Addison made substantially the same allegations, plus others, in an earlier suit he filed in the same court in 2009. In that case, he didn’t communicate with the defendants for over five months, failed to appear at his own scheduled deposition and, when the magistrate judge ordered him to show cause why the case shouldn’t be dismissed, failed to respond. So that case was dismissed.

The principle of res judicata (Latin for “a thing adjudicated”) bars a party from filing a new lawsuit if that party has filed a prior suit on the same claim or on claims arising from the same transactions that could have been raised in that prior suit.

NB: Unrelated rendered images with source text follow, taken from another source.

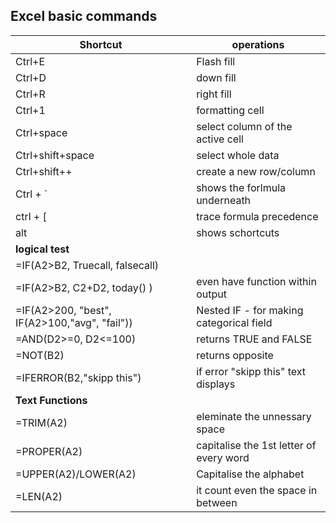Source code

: ## Excel basic commands

|Shortcut  | operations  |
|----------|-------------|
|Ctrl+E    | Flash fill |
|Ctrl+D    | down fill |
|Ctrl+R    | right fill |
|Ctrl+1    | formatting cell |
|Ctrl+space| select column of the active cell |
|Ctrl+shift+space| select whole data |
|Ctrl+shift++| create a new row/column|
| Ctrl + ` | shows the forlmula underneath|
| ctrl + [ | trace formula precedence |
| alt  | shows schortcuts |
| **logical test**  |  |
|=IF(A2>B2, Truecall, falsecall)   |  |
|=IF(A2>B2,  C2+D2, today() )  |  even have function within output | 
|=IF(A2>200, "best", IF(A2>100,"avg", "fail"))   | Nested IF - for making categorical field |
|=AND(D2>=0, D2<=100)   | returns TRUE and FALSE   |
|=NOT(B2)  | returns opposite   |
|=IFERROR(B2,"skipp this")  | if error "skipp this" text displays |
| **Text Functions**   |   |
| =TRIM(A2)   | eleminate the unnessary space   |
| =PROPER(A2)  | capitalise the 1st letter  of every word   |
| =UPPER(A2)/LOWER(A2)    | Capitalise the alphabet   |
| =LEN(A2)   | it count even the space in between  |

The Supreme Court has acknowledged the important reasons for this doctrine, which include (1) preventing the cost and vexation of stacks.jpgmultiple lawsuits, (2) conserving judicial resources, and (3) preventing inconsistent judicial decisions so parties can rely on adjudications.

Res judicata bars a federal case where (1) there has been a final judgment on the merits in a prior suit, (2) the same cause of action for the same facts was raised in both suits, and (3) the same parties or their privies were parties in both suits.

Addison’s first case was dismissed for failure to comply with a court order. But was it a dismissal on the merits? Subject to a few exceptions, which didn’t apply here, Rule 41(b) of the Federal Rules of Civil Procedure deems involuntary dismissals adjudications on the merits. The order dismissing the first action didn’t state whether the dismissal was with or without prejudice. But in the absence of a clear statement in the order, under Rule 41(b), the dismissal is presumed to have been made “upon the merits.”

Res judicata bars both the claims raised and those arising out of the same transaction or occurrence that could have been raised. The language and claims in the two complaints were virtually identical. Though the new complaint clarified a breach of contract claim, the first claim involved the same contract and Addison could have raised the breach claim in the first case.

Both cases also involved identical parties. Thus, Judge James C. Turk concluded that the two cases were essentially identical, satisfying all three elements of res judicata, and dismissed Addison’s second complaint.

Judge Turk also dismissed the case against Volvo Trucks. Rule 4(m) of the Federal Rules of Civil Procedure requires defendants to be served within 120 days after the complaint is filed. Though the court ordered Addison to serve Volvo Trucks and gave him extra time to do so, Volvo was never served. Judge Turk rejected Addison’s argument that serving Mitchell at his workplace constituted ‘serving’ the company as well. Dismissal under Rule 4(m) is without prejudice, but Judge Turk made a point of noting that any attempt to refile that claim would be barred by res judicata.